Die „provisorischen“ Mütter der Coronavirus-Epidemie

2020-02-11 14:34:51

Changsha, Provinz Hunan.

Am 15. Januar ging Tongtong, ein dreijähriger Junge, mit seinen Eltern nach Wuhan, dem Zentrum der aktuellen Coronavirus-Epidemie, um seine Großeltern zu besuchen. Damals war von einer „Epidemie“ noch keine Rede. Eine Woche später kam die dreiköpfige Familie kurz vor dem Frühlingsfest nach Changsha zurück. Unglücklicherweise hatten sich Tongtongs Eltern mit dem Virus infiziert und mussten zur Behandlung und Quarantäne ins Krankenhaus. Nach medizinischer Beobachtung stellten die Ärzte fest, dass Tongtong nicht infiziert war.

Mit den Eltern des Dreijährigen im Krankenhaus und allen Verwandten in Wuhan, das von der Außenwelt total abgeschottet wurde, hatte Tongtong niemanden, der sich um ihn kümmern konnte. Auch das Krankenhaus wollte ihn aufgrund der Ansteckungsgefahr nicht länger als nötig aufnehmen. Doch wie sollte das Kind alleine überleben? Der lokale Frauenverband hat schließlich ein Hilfsgesuch an die Öffentlichkeit gerichtet. Innerhalb von dreißig Minuten haben sich insgesamt 21 Menschen bereit erklärt, die Rolle einer „provisorischen“ Mutter für Tongtong zu übernehmen.

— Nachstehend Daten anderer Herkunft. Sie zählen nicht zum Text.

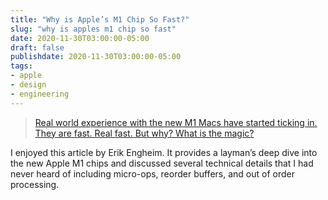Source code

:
 ```yaml
---
title: "Why is Apple’s M1 Chip So Fast?"
slug: "why is apples m1 chip so fast"
date: 2020-11-30T03:00:00-05:00
draft: false
publishdate: 2020-11-30T03:00:00-05:00
tags:
- apple
- design
- engineering
---
```


>[Real world experience with the new M1 Macs have started ticking in. They are fast. Real fast. But why? What is the magic?][1]

I enjoyed this article by Erik Engheim. It provides a layman’s deep dive into the new Apple M1 chips and discussed several technical details that I had never heard of including micro-ops, reorder buffers, and out of order processing.

[1]: https://erik-engheim.medium.com/why-is-apples-m1-chip-so-fast-3262b158cba2
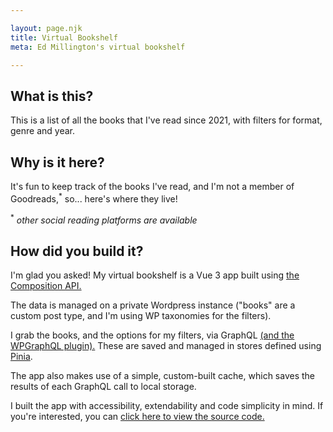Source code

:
 ```yaml
---

layout: page.njk
title: Virtual Bookshelf
meta: Ed Millington's virtual bookshelf

---
```


<h2 class="h4">
    What is this?
</h2>
<p>
    This is a list of all the books that I've read since 2021, with filters for format, genre and year.
</p>
<h2 class="h4">
    Why is it here?
</h2>
<p>
    It's fun to keep track of the books I've read, and I'm not a member of Goodreads,<span class="small"><sup>*</sup></span> so... here's where they live!
</p>
<p class="small">
    <sup>*</sup> <i>other social reading platforms are available</i>
</p>
<h2 class="h4">
    How did you build it?
</h2>
<p>
    I'm glad you asked! My virtual bookshelf is a Vue 3 app built using <a href="https://vuejs.org/guide/extras/composition-api-faq.html" target="blank">the Composition API.</a>
</p>
<p>
    The data is managed on a private Wordpress instance ("books" are a custom post type, and I'm using WP taxonomies for the filters).
</p>
<p>
    I grab the books, and the options for my filters, via GraphQL <a href="https://www.wpgraphql.com/" target="blank">(and the WPGraphQL plugin).</a> These are saved and managed in stores defined using <a href="https://pinia.vuejs.org/" target="blank">Pinia</a>.
</p>
<p>
    The app also makes use of a simple, custom-built cache, which saves the results of each GraphQL call to local storage.
</p>
<p>
    I built the app with accessibility, extendability and code simplicity in mind. If you're interested, you can <a href="https://github.com/mllngtn/edmill-11ty/tree/main/src/js/readingList" target="blank">click here to view the source code.</a>
</p>
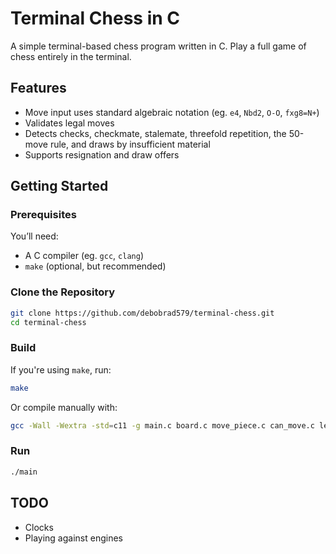 # Terminal Chess in C

A simple terminal-based chess program written in C. Play a full game of chess entirely in the terminal.

## Features
- Move input uses standard algebraic notation (eg. `e4`, `Nbd2`, `O-O`, `fxg8=N+`)
- Validates legal moves
- Detects checks, checkmate, stalemate, threefold repetition, the 50-move rule, and draws by insufficient material
- Supports resignation and draw offers

## Getting Started

### Prerequisites
You’ll need:
- A C compiler (eg. `gcc`, `clang`)
- `make` (optional, but recommended)

### Clone the Repository
```bash
git clone https://github.com/debobrad579/terminal-chess.git
cd terminal-chess
```

### Build
If you're using `make`, run:
```bash
make
```
Or compile manually with:
```bash
gcc -Wall -Wextra -std=c11 -g main.c board.c move_piece.c can_move.c legal_moves.c -o main
```

### Run
```bash
./main
```

## TODO
- Clocks
- Playing against engines
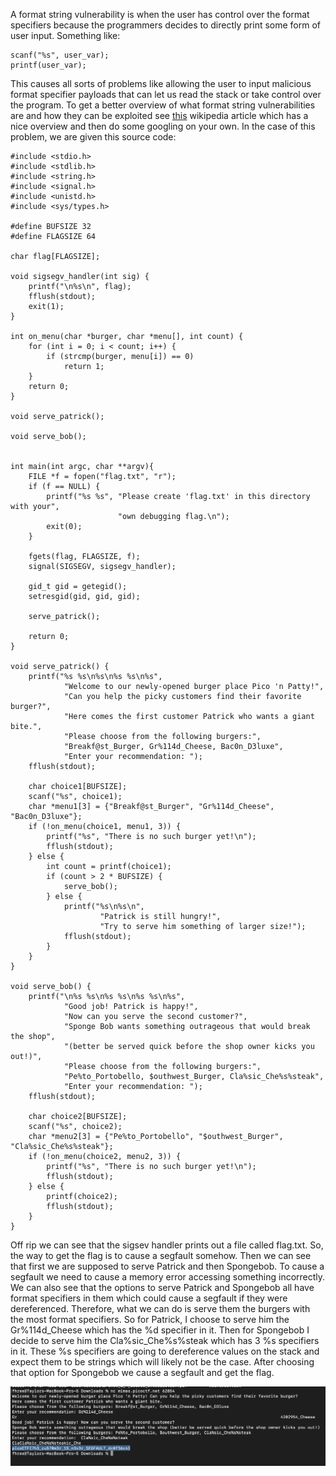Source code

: A format string vulnerability is when the user has control over the format specifiers because the programmers decides to directly print some form of user input. Something like:

```
scanf("%s", user_var);
printf(user_var);
```

This causes all sorts of problems like allowing the user to input malicious format specifier payloads that can let us read the stack or take control over the program. To get a better overview of what format string vulnerabilities are and how they can be exploited see [this](https://en.wikipedia.org/wiki/Uncontrolled_format_string) wikipedia article which has a nice overview and then do some googling on your own. In the case of this problem, we are given this source code:

```
#include <stdio.h>
#include <stdlib.h>
#include <string.h>
#include <signal.h>
#include <unistd.h>
#include <sys/types.h>

#define BUFSIZE 32
#define FLAGSIZE 64

char flag[FLAGSIZE];

void sigsegv_handler(int sig) {
    printf("\n%s\n", flag);
    fflush(stdout);
    exit(1);
}

int on_menu(char *burger, char *menu[], int count) {
    for (int i = 0; i < count; i++) {
        if (strcmp(burger, menu[i]) == 0)
            return 1;
    }
    return 0;
}

void serve_patrick();

void serve_bob();


int main(int argc, char **argv){
    FILE *f = fopen("flag.txt", "r");
    if (f == NULL) {
        printf("%s %s", "Please create 'flag.txt' in this directory with your",
                        "own debugging flag.\n");
        exit(0);
    }

    fgets(flag, FLAGSIZE, f);
    signal(SIGSEGV, sigsegv_handler);

    gid_t gid = getegid();
    setresgid(gid, gid, gid);

    serve_patrick();
  
    return 0;
}

void serve_patrick() {
    printf("%s %s\n%s\n%s %s\n%s",
            "Welcome to our newly-opened burger place Pico 'n Patty!",
            "Can you help the picky customers find their favorite burger?",
            "Here comes the first customer Patrick who wants a giant bite.",
            "Please choose from the following burgers:",
            "Breakf@st_Burger, Gr%114d_Cheese, Bac0n_D3luxe",
            "Enter your recommendation: ");
    fflush(stdout);

    char choice1[BUFSIZE];
    scanf("%s", choice1);
    char *menu1[3] = {"Breakf@st_Burger", "Gr%114d_Cheese", "Bac0n_D3luxe"};
    if (!on_menu(choice1, menu1, 3)) {
        printf("%s", "There is no such burger yet!\n");
        fflush(stdout);
    } else {
        int count = printf(choice1);
        if (count > 2 * BUFSIZE) {
            serve_bob();
        } else {
            printf("%s\n%s\n",
                    "Patrick is still hungry!",
                    "Try to serve him something of larger size!");
            fflush(stdout);
        }
    }
}

void serve_bob() {
    printf("\n%s %s\n%s %s\n%s %s\n%s",
            "Good job! Patrick is happy!",
            "Now can you serve the second customer?",
            "Sponge Bob wants something outrageous that would break the shop",
            "(better be served quick before the shop owner kicks you out!)",
            "Please choose from the following burgers:",
            "Pe%to_Portobello, $outhwest_Burger, Cla%sic_Che%s%steak",
            "Enter your recommendation: ");
    fflush(stdout);

    char choice2[BUFSIZE];
    scanf("%s", choice2);
    char *menu2[3] = {"Pe%to_Portobello", "$outhwest_Burger", "Cla%sic_Che%s%steak"};
    if (!on_menu(choice2, menu2, 3)) {
        printf("%s", "There is no such burger yet!\n");
        fflush(stdout);
    } else {
        printf(choice2);
        fflush(stdout);
    }
}

```

Off rip we can see that the sigsev handler prints out a file called flag.txt. So, the way to get the flag is to cause a segfault somehow. Then we can see that first we are supposed to serve Patrick and then Spongebob. To cause a segfault we need to cause a memory error accessing something incorrectly. We can also see that the options to serve Patrick and Spongebob all have format specifiers in them which could cause a segfault if they were dereferenced. Therefore, what we can do is serve them the burgers with the most format specifiers. So for Patrick, I choose to serve him the Gr%114d_Cheese which has the %d specifier in it. Then for Spongebob I decide to serve him the Cla%sic_Che%s%steak which has 3 %s specifiers in it. These %s specifiers are going to dereference values on the stack and expect them to be strings which will likely not be the case. After choosing that option for Spongebob we cause a segfault and get the flag.

![image](images/format_0.png)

Die 46-jährige Kita-Pflegerin Liu Jianhua bekam als erste die stolze Aufgabe. Sie und ihr Mann haben den Dreijährigen vom Krankenhaus abgeholt und werden sich zwei Wochen an einer festgelegten Isolationsstelle um ihn kümmern. Sollten Tongtongs Eltern noch länger im Krankenhaus bleiben müssen, wird eine zweite „provisorische Mutter“ die Betreuung übernehmen.

Wuhan, Provinz Hubei.

Lele ist ein Säugling von gerade einmal sechs Monaten, der in der Wuhaner Kinderklinik behandelt wird. Seine Mutter arbeitet in einem anderen Krankenhaus und hat sich als erste in der Familie mit dem Virus infiziert. Sie hat dann ihren Sohn und ihre Eltern angesteckt. Leles Vater arbeitet im Ausland und konnte nach dem Ausbruch der Epidemie nicht in das von der Außenwelt abgeschottete Wuhan zurückkehren.

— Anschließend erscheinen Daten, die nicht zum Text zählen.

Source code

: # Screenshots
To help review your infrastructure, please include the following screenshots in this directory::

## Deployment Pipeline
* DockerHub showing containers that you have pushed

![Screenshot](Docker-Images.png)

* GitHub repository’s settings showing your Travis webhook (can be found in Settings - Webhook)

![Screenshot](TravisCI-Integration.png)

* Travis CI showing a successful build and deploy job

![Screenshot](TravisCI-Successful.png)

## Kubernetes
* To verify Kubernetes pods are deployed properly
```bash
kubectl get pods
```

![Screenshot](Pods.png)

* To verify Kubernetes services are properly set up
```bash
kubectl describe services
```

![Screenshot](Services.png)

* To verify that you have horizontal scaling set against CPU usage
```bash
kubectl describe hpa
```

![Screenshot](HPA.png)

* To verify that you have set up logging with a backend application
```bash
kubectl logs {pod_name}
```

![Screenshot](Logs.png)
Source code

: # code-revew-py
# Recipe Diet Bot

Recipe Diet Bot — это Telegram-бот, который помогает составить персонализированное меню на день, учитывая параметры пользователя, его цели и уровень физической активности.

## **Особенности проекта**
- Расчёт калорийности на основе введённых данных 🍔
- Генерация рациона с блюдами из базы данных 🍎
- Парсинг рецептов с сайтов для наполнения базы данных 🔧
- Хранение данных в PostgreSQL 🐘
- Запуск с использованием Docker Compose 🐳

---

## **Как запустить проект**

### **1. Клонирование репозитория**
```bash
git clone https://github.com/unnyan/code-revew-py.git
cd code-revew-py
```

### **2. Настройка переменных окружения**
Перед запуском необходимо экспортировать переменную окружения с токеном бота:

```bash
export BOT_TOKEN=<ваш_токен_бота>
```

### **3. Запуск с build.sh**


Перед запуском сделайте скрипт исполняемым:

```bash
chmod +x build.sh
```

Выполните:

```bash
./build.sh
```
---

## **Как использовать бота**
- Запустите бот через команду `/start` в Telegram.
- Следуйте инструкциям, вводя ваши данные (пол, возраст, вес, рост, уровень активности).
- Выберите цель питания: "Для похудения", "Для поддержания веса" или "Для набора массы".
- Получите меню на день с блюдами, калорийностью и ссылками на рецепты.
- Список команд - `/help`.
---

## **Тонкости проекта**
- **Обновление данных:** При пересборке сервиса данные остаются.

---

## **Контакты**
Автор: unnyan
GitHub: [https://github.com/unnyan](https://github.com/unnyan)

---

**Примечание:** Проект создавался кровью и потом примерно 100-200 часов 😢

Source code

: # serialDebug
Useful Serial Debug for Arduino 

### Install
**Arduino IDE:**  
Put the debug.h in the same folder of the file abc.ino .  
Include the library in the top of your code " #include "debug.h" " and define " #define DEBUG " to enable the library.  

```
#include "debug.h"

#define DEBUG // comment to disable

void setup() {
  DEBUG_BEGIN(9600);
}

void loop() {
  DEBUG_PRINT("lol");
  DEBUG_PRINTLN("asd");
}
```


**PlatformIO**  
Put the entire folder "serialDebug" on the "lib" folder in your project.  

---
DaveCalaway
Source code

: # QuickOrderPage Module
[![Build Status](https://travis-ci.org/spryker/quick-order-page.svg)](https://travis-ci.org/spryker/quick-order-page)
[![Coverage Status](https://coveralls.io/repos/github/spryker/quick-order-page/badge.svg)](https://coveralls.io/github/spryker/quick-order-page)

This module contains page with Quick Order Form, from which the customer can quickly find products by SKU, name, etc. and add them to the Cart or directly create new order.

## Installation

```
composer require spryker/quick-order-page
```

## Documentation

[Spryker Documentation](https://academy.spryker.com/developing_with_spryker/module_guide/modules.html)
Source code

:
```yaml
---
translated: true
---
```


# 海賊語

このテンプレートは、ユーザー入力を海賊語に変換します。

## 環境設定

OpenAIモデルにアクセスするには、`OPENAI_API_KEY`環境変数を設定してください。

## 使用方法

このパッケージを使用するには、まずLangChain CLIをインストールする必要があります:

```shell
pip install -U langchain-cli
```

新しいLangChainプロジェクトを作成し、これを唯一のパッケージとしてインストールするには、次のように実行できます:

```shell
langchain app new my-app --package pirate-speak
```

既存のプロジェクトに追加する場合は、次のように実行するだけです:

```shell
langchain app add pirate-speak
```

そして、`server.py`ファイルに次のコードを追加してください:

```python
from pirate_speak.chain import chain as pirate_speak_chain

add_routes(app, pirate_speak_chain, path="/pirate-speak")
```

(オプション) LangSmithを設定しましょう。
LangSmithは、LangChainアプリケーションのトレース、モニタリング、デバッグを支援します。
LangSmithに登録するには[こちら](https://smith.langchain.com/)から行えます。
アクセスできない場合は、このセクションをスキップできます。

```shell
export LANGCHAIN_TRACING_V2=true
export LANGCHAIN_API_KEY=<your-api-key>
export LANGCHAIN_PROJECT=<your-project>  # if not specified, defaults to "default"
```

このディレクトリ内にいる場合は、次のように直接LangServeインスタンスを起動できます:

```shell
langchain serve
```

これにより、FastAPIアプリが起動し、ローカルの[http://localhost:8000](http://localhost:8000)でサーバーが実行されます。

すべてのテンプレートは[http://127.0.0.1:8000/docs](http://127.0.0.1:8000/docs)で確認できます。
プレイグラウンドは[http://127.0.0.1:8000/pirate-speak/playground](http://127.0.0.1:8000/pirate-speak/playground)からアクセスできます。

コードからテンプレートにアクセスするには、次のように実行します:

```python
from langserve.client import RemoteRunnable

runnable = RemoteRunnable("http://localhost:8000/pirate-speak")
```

Die Krankenschwestern in der Wuhaner Kinderklinik haben einen dreischichtigen Dienstplan ausgearbeitet. Sie baden das Baby, wechseln seine Windeln, geben ihm seine Flasche und wiegen es in den Schlaf. Jeden Tag verbringt Lele die Hälfte der Zeit in den warmen Armen der Krankenschwestern.

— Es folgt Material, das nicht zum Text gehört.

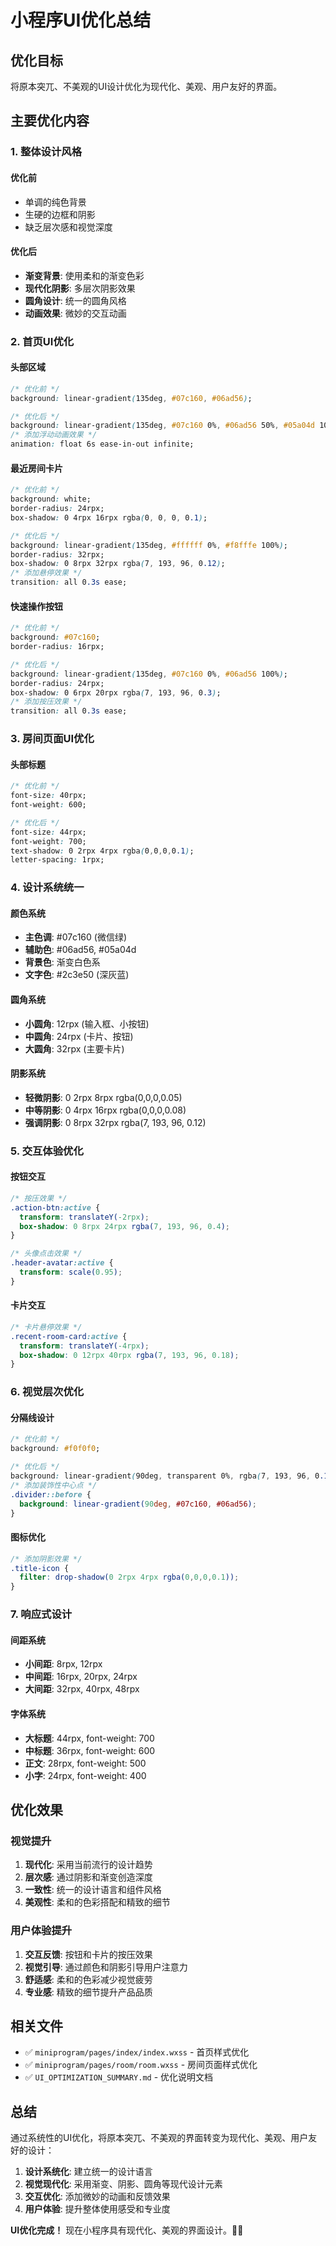 # 小程序UI优化总结

## 优化目标

将原本突兀、不美观的UI设计优化为现代化、美观、用户友好的界面。

## 主要优化内容

### 1. 整体设计风格

#### 优化前
- 单调的纯色背景
- 生硬的边框和阴影
- 缺乏层次感和视觉深度

#### 优化后
- **渐变背景**: 使用柔和的渐变色彩
- **现代化阴影**: 多层次阴影效果
- **圆角设计**: 统一的圆角风格
- **动画效果**: 微妙的交互动画

### 2. 首页UI优化

#### 头部区域
```css
/* 优化前 */
background: linear-gradient(135deg, #07c160, #06ad56);

/* 优化后 */
background: linear-gradient(135deg, #07c160 0%, #06ad56 50%, #05a04d 100%);
/* 添加浮动动画效果 */
animation: float 6s ease-in-out infinite;
```

#### 最近房间卡片
```css
/* 优化前 */
background: white;
border-radius: 24rpx;
box-shadow: 0 4rpx 16rpx rgba(0, 0, 0, 0.1);

/* 优化后 */
background: linear-gradient(135deg, #ffffff 0%, #f8fffe 100%);
border-radius: 32rpx;
box-shadow: 0 8rpx 32rpx rgba(7, 193, 96, 0.12);
/* 添加悬停效果 */
transition: all 0.3s ease;
```

#### 快速操作按钮
```css
/* 优化前 */
background: #07c160;
border-radius: 16rpx;

/* 优化后 */
background: linear-gradient(135deg, #07c160 0%, #06ad56 100%);
border-radius: 24rpx;
box-shadow: 0 6rpx 20rpx rgba(7, 193, 96, 0.3);
/* 添加按压效果 */
transition: all 0.3s ease;
```

### 3. 房间页面UI优化

#### 头部标题
```css
/* 优化前 */
font-size: 40rpx;
font-weight: 600;

/* 优化后 */
font-size: 44rpx;
font-weight: 700;
text-shadow: 0 2rpx 4rpx rgba(0,0,0,0.1);
letter-spacing: 1rpx;
```

### 4. 设计系统统一

#### 颜色系统
- **主色调**: #07c160 (微信绿)
- **辅助色**: #06ad56, #05a04d
- **背景色**: 渐变白色系
- **文字色**: #2c3e50 (深灰蓝)

#### 圆角系统
- **小圆角**: 12rpx (输入框、小按钮)
- **中圆角**: 24rpx (卡片、按钮)
- **大圆角**: 32rpx (主要卡片)

#### 阴影系统
- **轻微阴影**: 0 2rpx 8rpx rgba(0,0,0,0.05)
- **中等阴影**: 0 4rpx 16rpx rgba(0,0,0,0.08)
- **强调阴影**: 0 8rpx 32rpx rgba(7, 193, 96, 0.12)

### 5. 交互体验优化

#### 按钮交互
```css
/* 按压效果 */
.action-btn:active {
  transform: translateY(-2rpx);
  box-shadow: 0 8rpx 24rpx rgba(7, 193, 96, 0.4);
}

/* 头像点击效果 */
.header-avatar:active {
  transform: scale(0.95);
}
```

#### 卡片交互
```css
/* 卡片悬停效果 */
.recent-room-card:active {
  transform: translateY(-4rpx);
  box-shadow: 0 12rpx 40rpx rgba(7, 193, 96, 0.18);
}
```

### 6. 视觉层次优化

#### 分隔线设计
```css
/* 优化前 */
background: #f0f0f0;

/* 优化后 */
background: linear-gradient(90deg, transparent 0%, rgba(7, 193, 96, 0.1) 50%, transparent 100%);
/* 添加装饰性中心点 */
.divider::before {
  background: linear-gradient(90deg, #07c160, #06ad56);
}
```

#### 图标优化
```css
/* 添加阴影效果 */
.title-icon {
  filter: drop-shadow(0 2rpx 4rpx rgba(0,0,0,0.1));
}
```

### 7. 响应式设计

#### 间距系统
- **小间距**: 8rpx, 12rpx
- **中间距**: 16rpx, 20rpx, 24rpx
- **大间距**: 32rpx, 40rpx, 48rpx

#### 字体系统
- **大标题**: 44rpx, font-weight: 700
- **中标题**: 36rpx, font-weight: 600
- **正文**: 28rpx, font-weight: 500
- **小字**: 24rpx, font-weight: 400

## 优化效果

### 视觉提升
1. **现代化**: 采用当前流行的设计趋势
2. **层次感**: 通过阴影和渐变创造深度
3. **一致性**: 统一的设计语言和组件风格
4. **美观性**: 柔和的色彩搭配和精致的细节

### 用户体验提升
1. **交互反馈**: 按钮和卡片的按压效果
2. **视觉引导**: 通过颜色和阴影引导用户注意力
3. **舒适感**: 柔和的色彩减少视觉疲劳
4. **专业感**: 精致的细节提升产品品质

## 相关文件

- ✅ `miniprogram/pages/index/index.wxss` - 首页样式优化
- ✅ `miniprogram/pages/room/room.wxss` - 房间页面样式优化
- ✅ `UI_OPTIMIZATION_SUMMARY.md` - 优化说明文档

## 总结

通过系统性的UI优化，将原本突兀、不美观的界面转变为现代化、美观、用户友好的设计：

1. **设计系统化**: 建立统一的设计语言
2. **视觉现代化**: 采用渐变、阴影、圆角等现代设计元素
3. **交互优化**: 添加微妙的动画和反馈效果
4. **用户体验**: 提升整体使用感受和专业度

**UI优化完成！** 现在小程序具有现代化、美观的界面设计。🎨✨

Glücklicherweise sei Lele relativ leicht von dem Virus betroffen, erklärt die Krankenschwester Hu Qian, die sich gerade um das Baby kümmert. „Mein eigenes Kind ist nur einen Tag älter als er. Er erinnert mich jedes Mal an mein eigenes Baby. Ich werde mein Bestens geben, um ihm die beste Pflege zu geben.“

Guangzhou, Provinz Guangdong.

Der zweieinhalbjährige Yuanyuan ist wohl das glücklichste der drei Kinder. Er darf endlich nach Hause und zwar zusammen mit seiner genesenen Mutter. Nach dem Abend vor dem traditionellen chinesischen Neujahr, dem 24. Januar, wurden Yuanyuans Mutter, sein Vater, seine Großeltern und sein älterer Bruder nacheinander mit dem Coronavirus diagnostiziert. Yuanyuan blieb jedoch von dem Virus verschont. Er wurde im Krankenhaus Nr. 2 der Provinz Guangdong medizinisch beobachtet, in dem seine ganze Familie behandelt wird. Dort hatte Yuanyuan insgesamt 28 „provisorische“ Mütter, die sich in ihrer wertvollen Freizeit freiwillig um den kleinen Jungen kümmerten. Auch wenn er diese „Mütter“ recht gut angenommen hat und oft von den Krankenschwerstern auf den Arm genommen werden will, so ging es doch nicht ganz ohne Tränen und Geschrei „Ich will Mama! Ich will nach Hause!“ von statten.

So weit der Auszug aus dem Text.